• _WHAT YOU SHOULD DO_: Each line below should be quoted exactly, please.

• _DATASET RECORDS_:
[Start of section]

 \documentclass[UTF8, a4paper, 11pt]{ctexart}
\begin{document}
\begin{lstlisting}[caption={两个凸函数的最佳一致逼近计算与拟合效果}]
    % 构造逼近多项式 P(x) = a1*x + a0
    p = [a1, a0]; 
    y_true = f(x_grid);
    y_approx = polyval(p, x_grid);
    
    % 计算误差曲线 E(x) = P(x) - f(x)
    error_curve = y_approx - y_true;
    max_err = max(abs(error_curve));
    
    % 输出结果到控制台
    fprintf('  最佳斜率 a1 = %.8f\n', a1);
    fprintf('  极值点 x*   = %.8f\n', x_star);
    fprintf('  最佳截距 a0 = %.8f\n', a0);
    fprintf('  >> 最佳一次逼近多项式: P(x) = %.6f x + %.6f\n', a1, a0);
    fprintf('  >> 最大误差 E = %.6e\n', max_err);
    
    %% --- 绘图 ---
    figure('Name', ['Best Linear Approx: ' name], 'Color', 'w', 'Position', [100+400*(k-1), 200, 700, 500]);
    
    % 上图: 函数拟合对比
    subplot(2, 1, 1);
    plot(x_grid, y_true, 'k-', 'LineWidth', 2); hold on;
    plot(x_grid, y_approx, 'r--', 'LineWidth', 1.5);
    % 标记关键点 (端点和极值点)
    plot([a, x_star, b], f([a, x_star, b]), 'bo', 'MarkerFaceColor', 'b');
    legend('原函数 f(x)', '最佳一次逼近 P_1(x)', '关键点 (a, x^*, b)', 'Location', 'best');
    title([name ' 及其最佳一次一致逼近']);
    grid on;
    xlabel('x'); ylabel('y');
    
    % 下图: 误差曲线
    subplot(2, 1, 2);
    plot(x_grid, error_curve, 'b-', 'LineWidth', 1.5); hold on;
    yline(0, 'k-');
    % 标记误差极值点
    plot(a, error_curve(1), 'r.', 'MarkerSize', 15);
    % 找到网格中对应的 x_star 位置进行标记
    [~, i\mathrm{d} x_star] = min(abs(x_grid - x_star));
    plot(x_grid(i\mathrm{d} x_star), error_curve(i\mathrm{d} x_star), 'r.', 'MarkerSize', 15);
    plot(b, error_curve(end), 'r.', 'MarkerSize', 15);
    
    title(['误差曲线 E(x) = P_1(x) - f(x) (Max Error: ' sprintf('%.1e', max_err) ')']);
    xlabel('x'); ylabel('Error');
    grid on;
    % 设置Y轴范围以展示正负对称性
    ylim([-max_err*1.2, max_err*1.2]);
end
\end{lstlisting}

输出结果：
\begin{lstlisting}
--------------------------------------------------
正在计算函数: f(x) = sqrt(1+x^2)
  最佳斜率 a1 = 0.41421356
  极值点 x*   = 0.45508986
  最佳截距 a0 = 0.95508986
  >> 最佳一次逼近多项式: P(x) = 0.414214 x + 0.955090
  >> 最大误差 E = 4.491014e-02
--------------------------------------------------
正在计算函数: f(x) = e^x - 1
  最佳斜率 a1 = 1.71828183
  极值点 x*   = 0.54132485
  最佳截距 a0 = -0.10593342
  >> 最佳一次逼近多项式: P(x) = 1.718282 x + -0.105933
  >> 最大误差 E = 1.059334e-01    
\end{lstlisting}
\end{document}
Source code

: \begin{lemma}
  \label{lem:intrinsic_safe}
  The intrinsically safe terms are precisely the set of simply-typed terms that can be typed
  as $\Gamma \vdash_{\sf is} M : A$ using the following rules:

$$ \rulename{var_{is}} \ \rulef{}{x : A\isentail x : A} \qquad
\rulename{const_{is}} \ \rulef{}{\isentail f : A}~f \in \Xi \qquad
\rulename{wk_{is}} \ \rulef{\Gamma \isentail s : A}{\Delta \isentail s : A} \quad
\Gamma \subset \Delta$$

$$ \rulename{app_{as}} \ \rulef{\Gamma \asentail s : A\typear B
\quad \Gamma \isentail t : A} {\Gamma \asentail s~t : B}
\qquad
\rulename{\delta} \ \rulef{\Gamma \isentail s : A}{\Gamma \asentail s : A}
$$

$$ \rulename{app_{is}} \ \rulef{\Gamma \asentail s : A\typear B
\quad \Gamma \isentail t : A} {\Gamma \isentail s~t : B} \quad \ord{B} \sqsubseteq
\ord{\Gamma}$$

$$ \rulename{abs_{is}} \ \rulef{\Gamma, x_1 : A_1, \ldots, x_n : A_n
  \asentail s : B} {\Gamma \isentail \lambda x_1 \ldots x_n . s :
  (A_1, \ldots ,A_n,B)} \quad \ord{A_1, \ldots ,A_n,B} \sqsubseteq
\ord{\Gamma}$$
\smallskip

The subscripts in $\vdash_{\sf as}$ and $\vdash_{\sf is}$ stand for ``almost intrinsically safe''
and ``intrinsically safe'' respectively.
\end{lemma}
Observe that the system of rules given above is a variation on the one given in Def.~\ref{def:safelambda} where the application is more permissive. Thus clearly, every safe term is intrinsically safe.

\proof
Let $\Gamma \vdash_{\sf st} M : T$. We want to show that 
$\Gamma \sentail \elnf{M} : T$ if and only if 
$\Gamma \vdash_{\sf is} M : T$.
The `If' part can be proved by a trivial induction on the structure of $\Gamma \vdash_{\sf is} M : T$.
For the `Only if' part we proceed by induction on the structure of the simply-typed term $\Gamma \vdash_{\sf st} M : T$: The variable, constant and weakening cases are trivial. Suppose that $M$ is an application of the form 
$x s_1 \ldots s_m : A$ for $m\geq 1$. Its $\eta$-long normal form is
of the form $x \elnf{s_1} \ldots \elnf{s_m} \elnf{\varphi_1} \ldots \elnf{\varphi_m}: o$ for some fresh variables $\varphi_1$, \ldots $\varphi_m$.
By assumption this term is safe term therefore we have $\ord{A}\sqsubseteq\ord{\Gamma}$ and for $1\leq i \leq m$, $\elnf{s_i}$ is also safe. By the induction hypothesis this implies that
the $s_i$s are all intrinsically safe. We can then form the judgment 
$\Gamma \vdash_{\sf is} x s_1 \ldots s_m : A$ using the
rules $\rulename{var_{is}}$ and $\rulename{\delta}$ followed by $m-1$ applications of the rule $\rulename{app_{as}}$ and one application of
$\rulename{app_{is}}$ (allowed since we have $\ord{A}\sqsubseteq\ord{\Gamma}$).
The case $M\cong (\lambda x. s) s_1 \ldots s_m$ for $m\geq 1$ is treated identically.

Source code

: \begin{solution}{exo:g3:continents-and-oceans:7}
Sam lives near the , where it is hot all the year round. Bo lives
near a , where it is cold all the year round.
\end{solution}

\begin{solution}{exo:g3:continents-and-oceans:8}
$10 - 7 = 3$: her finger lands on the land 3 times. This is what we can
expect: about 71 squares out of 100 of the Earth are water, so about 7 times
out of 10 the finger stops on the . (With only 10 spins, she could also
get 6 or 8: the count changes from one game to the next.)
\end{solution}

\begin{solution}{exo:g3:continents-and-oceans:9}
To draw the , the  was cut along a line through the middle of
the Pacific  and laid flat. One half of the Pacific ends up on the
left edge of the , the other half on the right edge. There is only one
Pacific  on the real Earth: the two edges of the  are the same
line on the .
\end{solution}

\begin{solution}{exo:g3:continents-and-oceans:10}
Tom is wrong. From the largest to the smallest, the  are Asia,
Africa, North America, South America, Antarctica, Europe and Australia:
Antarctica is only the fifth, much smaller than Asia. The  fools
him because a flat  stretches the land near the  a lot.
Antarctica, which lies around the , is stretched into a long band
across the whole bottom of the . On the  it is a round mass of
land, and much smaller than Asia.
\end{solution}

[End of section]

• _TASK RESULT_:
 \documentclass[UTF8, a4paper, 11pt]{ctexart}
\begin{document}
\begin{lstlisting}[caption={两个凸函数的最佳一致逼近计算与拟合效果}]
    % 构造逼近多项式 P(x) = a1*x + a0
    p = [a1, a0]; 
    y_true = f(x_grid);
    y_approx = polyval(p, x_grid);
    
    % 计算误差曲线 E(x) = P(x) - f(x)
    error_curve = y_approx - y_true;
    max_err = max(abs(error_curve));
    
    % 输出结果到控制台
    fprintf('  最佳斜率 a1 = %.8f\n', a1);
    fprintf('  极值点 x*   = %.8f\n', x_star);
    fprintf('  最佳截距 a0 = %.8f\n', a0);
    fprintf('  >> 最佳一次逼近多项式: P(x) = %.6f x + %.6f\n', a1, a0);
    fprintf('  >> 最大误差 E = %.6e\n', max_err);
    
    %% --- 绘图 ---
    figure('Name', ['Best Linear Approx: ' name], 'Color', 'w', 'Position', [100+400*(k-1), 200, 700, 500]);
    
    % 上图: 函数拟合对比
    subplot(2, 1, 1);
    plot(x_grid, y_true, 'k-', 'LineWidth', 2); hold on;
    plot(x_grid, y_approx, 'r--', 'LineWidth', 1.5);
    % 标记关键点 (端点和极值点)
    plot([a, x_star, b], f([a, x_star, b]), 'bo', 'MarkerFaceColor', 'b');
    legend('原函数 f(x)', '最佳一次逼近 P_1(x)', '关键点 (a, x^*, b)', 'Location', 'best');
    title([name ' 及其最佳一次一致逼近']);
    grid on;
    xlabel('x'); ylabel('y');
    
    % 下图: 误差曲线
    subplot(2, 1, 2);
    plot(x_grid, error_curve, 'b-', 'LineWidth', 1.5); hold on;
    yline(0, 'k-');
    % 标记误差极值点
    plot(a, error_curve(1), 'r.', 'MarkerSize', 15);
    % 找到网格中对应的 x_star 位置进行标记
    [~, i\mathrm{d} x_star] = min(abs(x_grid - x_star));
    plot(x_grid(i\mathrm{d} x_star), error_curve(i\mathrm{d} x_star), 'r.', 'MarkerSize', 15);
    plot(b, error_curve(end), 'r.', 'MarkerSize', 15);
    
    title(['误差曲线 E(x) = P_1(x) - f(x) (Max Error: ' sprintf('%.1e', max_err) ')']);
    xlabel('x'); ylabel('Error');
    grid on;
    % 设置Y轴范围以展示正负对称性
    ylim([-max_err*1.2, max_err*1.2]);
end
\end{lstlisting}

输出结果：
\begin{lstlisting}
--------------------------------------------------
正在计算函数: f(x) = sqrt(1+x^2)
  最佳斜率 a1 = 0.41421356
  极值点 x*   = 0.45508986
  最佳截距 a0 = 0.95508986
  >> 最佳一次逼近多项式: P(x) = 0.414214 x + 0.955090
  >> 最大误差 E = 4.491014e-02
--------------------------------------------------
正在计算函数: f(x) = e^x - 1
  最佳斜率 a1 = 1.71828183
  极值点 x*   = 0.54132485
  最佳截距 a0 = -0.10593342
  >> 最佳一次逼近多项式: P(x) = 1.718282 x + -0.105933
  >> 最大误差 E = 1.059334e-01    
\end{lstlisting}
\end{document}
Source code

: \begin{lemma}
  \label{lem:intrinsic_safe}
  The intrinsically safe terms are precisely the set of simply-typed terms that can be typed
  as $\Gamma \vdash_{\sf is} M : A$ using the following rules:

$$ \rulename{var_{is}} \ \rulef{}{x : A\isentail x : A} \qquad
\rulename{const_{is}} \ \rulef{}{\isentail f : A}~f \in \Xi \qquad
\rulename{wk_{is}} \ \rulef{\Gamma \isentail s : A}{\Delta \isentail s : A} \quad
\Gamma \subset \Delta$$

$$ \rulename{app_{as}} \ \rulef{\Gamma \asentail s : A\typear B
\quad \Gamma \isentail t : A} {\Gamma \asentail s~t : B}
\qquad
\rulename{\delta} \ \rulef{\Gamma \isentail s : A}{\Gamma \asentail s : A}
$$

$$ \rulename{app_{is}} \ \rulef{\Gamma \asentail s : A\typear B
\quad \Gamma \isentail t : A} {\Gamma \isentail s~t : B} \quad \ord{B} \sqsubseteq
\ord{\Gamma}$$

$$ \rulename{abs_{is}} \ \rulef{\Gamma, x_1 : A_1, \ldots, x_n : A_n
  \asentail s : B} {\Gamma \isentail \lambda x_1 \ldots x_n . s :
  (A_1, \ldots ,A_n,B)} \quad \ord{A_1, \ldots ,A_n,B} \sqsubseteq
\ord{\Gamma}$$
\smallskip

The subscripts in $\vdash_{\sf as}$ and $\vdash_{\sf is}$ stand for ``almost intrinsically safe''
and ``intrinsically safe'' respectively.
\end{lemma}
Observe that the system of rules given above is a variation on the one given in Def.~\ref{def:safelambda} where the application is more permissive. Thus clearly, every safe term is intrinsically safe.

\proof
Let $\Gamma \vdash_{\sf st} M : T$. We want to show that 
$\Gamma \sentail \elnf{M} : T$ if and only if 
$\Gamma \vdash_{\sf is} M : T$.
The `If' part can be proved by a trivial induction on the structure of $\Gamma \vdash_{\sf is} M : T$.
For the `Only if' part we proceed by induction on the structure of the simply-typed term $\Gamma \vdash_{\sf st} M : T$: The variable, constant and weakening cases are trivial. Suppose that $M$ is an application of the form 
$x s_1 \ldots s_m : A$ for $m\geq 1$. Its $\eta$-long normal form is
of the form $x \elnf{s_1} \ldots \elnf{s_m} \elnf{\varphi_1} \ldots \elnf{\varphi_m}: o$ for some fresh variables $\varphi_1$, \ldots $\varphi_m$.
By assumption this term is safe term therefore we have $\ord{A}\sqsubseteq\ord{\Gamma}$ and for $1\leq i \leq m$, $\elnf{s_i}$ is also safe. By the induction hypothesis this implies that
the $s_i$s are all intrinsically safe. We can then form the judgment 
$\Gamma \vdash_{\sf is} x s_1 \ldots s_m : A$ using the
rules $\rulename{var_{is}}$ and $\rulename{\delta}$ followed by $m-1$ applications of the rule $\rulename{app_{as}}$ and one application of
$\rulename{app_{is}}$ (allowed since we have $\ord{A}\sqsubseteq\ord{\Gamma}$).
The case $M\cong (\lambda x. s) s_1 \ldots s_m$ for $m\geq 1$ is treated identically.

Source code

: \begin{solution}{exo:g3:continents-and-oceans:7}
Sam lives near the , where it is hot all the year round. Bo lives
near a , where it is cold all the year round.
\end{solution}

\begin{solution}{exo:g3:continents-and-oceans:8}
$10 - 7 = 3$: her finger lands on the land 3 times. This is what we can
expect: about 71 squares out of 100 of the Earth are water, so about 7 times
out of 10 the finger stops on the . (With only 10 spins, she could also
get 6 or 8: the count changes from one game to the next.)
\end{solution}

\begin{solution}{exo:g3:continents-and-oceans:9}
To draw the , the  was cut along a line through the middle of
the Pacific  and laid flat. One half of the Pacific ends up on the
left edge of the , the other half on the right edge. There is only one
Pacific  on the real Earth: the two edges of the  are the same
line on the .
\end{solution}

\begin{solution}{exo:g3:continents-and-oceans:10}
Tom is wrong. From the largest to the smallest, the  are Asia,
Africa, North America, South America, Antarctica, Europe and Australia:
Antarctica is only the fifth, much smaller than Asia. The  fools
him because a flat  stretches the land near the  a lot.
Antarctica, which lies around the , is stretched into a long band
across the whole bottom of the . On the  it is a round mass of
land, and much smaller than Asia.
\end{solution}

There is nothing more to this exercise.